Task item: Within the material below, filter for lines that hold the word "number".
======
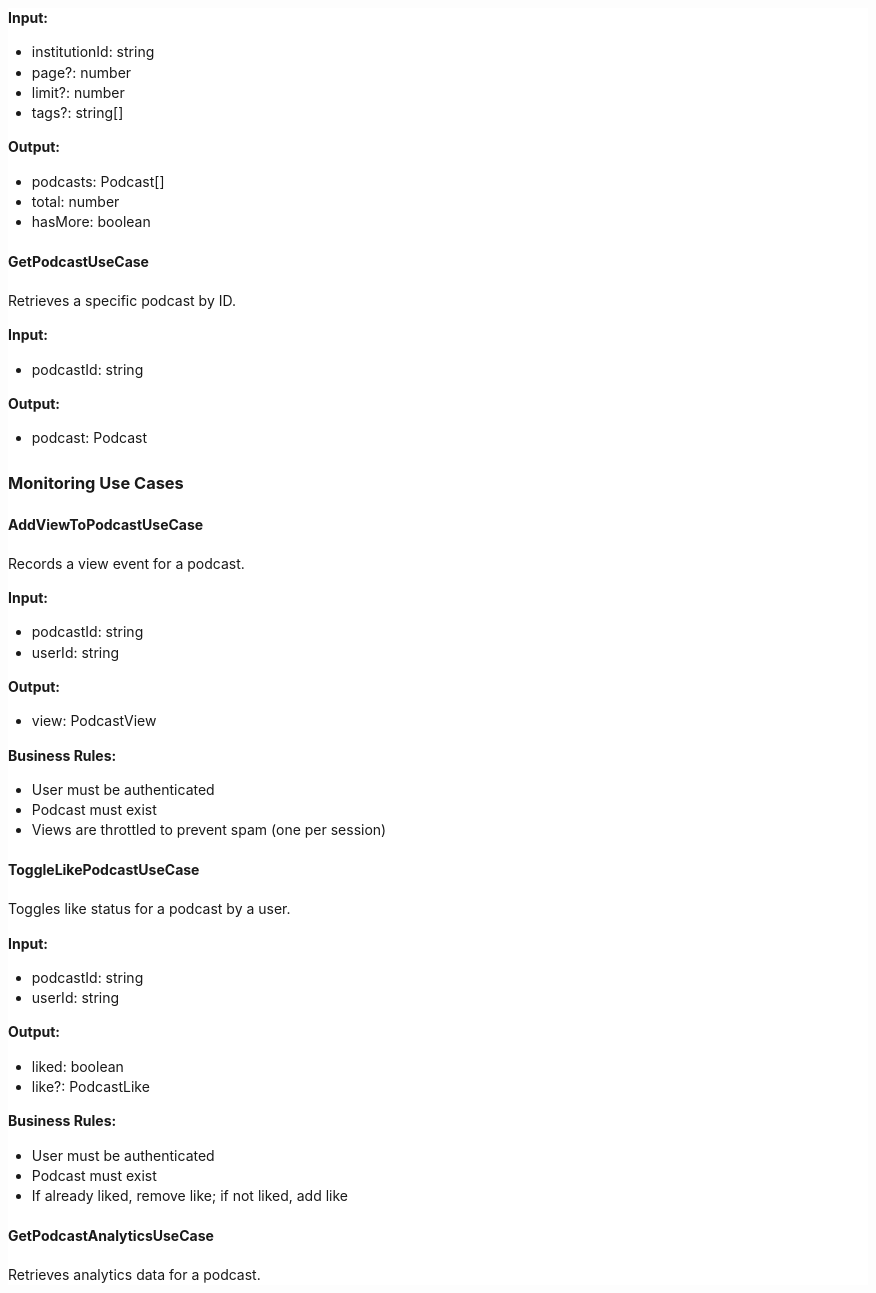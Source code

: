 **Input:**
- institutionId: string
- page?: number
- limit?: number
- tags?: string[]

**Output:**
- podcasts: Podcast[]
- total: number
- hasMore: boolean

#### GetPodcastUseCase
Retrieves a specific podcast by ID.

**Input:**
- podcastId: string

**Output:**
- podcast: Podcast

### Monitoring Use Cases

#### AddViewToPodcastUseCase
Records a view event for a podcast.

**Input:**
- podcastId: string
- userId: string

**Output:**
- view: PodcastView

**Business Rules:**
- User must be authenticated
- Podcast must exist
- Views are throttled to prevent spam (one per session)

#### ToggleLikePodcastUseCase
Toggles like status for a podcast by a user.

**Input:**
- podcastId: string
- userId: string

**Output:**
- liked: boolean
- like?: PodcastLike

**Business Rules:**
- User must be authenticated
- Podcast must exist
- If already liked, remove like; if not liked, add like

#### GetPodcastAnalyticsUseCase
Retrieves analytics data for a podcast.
======
Output of the task:
- page?: number
- limit?: number
- total: number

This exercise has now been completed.